Plain-text document sources
====

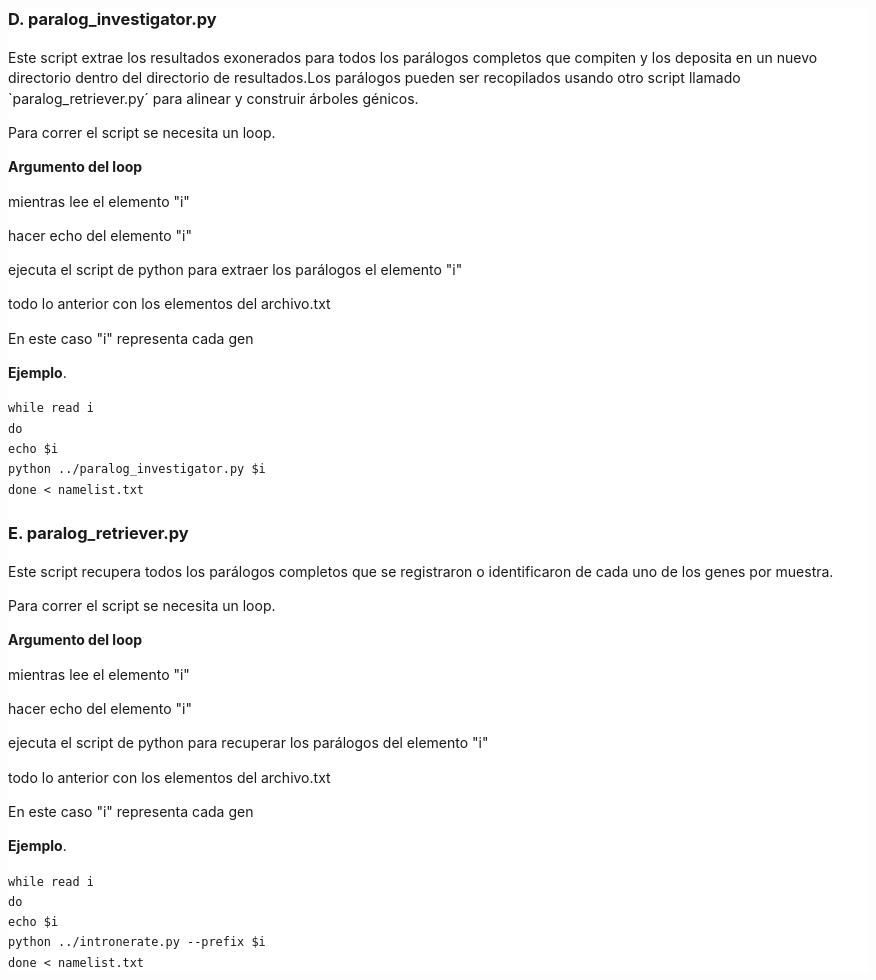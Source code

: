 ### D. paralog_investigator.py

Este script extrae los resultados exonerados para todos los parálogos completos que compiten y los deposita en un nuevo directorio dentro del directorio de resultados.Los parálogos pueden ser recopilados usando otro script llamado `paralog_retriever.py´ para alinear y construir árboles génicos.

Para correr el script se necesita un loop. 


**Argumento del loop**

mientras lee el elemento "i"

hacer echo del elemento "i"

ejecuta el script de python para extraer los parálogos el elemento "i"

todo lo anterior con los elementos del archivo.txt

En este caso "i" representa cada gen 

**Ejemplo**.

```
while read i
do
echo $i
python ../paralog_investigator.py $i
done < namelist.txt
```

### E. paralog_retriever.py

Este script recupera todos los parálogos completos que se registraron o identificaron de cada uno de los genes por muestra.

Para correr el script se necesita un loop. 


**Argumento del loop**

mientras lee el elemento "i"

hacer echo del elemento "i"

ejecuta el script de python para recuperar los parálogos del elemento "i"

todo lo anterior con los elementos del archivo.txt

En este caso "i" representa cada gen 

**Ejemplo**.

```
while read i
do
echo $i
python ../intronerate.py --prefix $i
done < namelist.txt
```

====

[Your task] Each line above that includes "python" should be shown.

[Exercise response]
ejecuta el script de python para extraer los parálogos el elemento "i"
python ../paralog_investigator.py $i
ejecuta el script de python para recuperar los parálogos del elemento "i"
python ../intronerate.py --prefix $i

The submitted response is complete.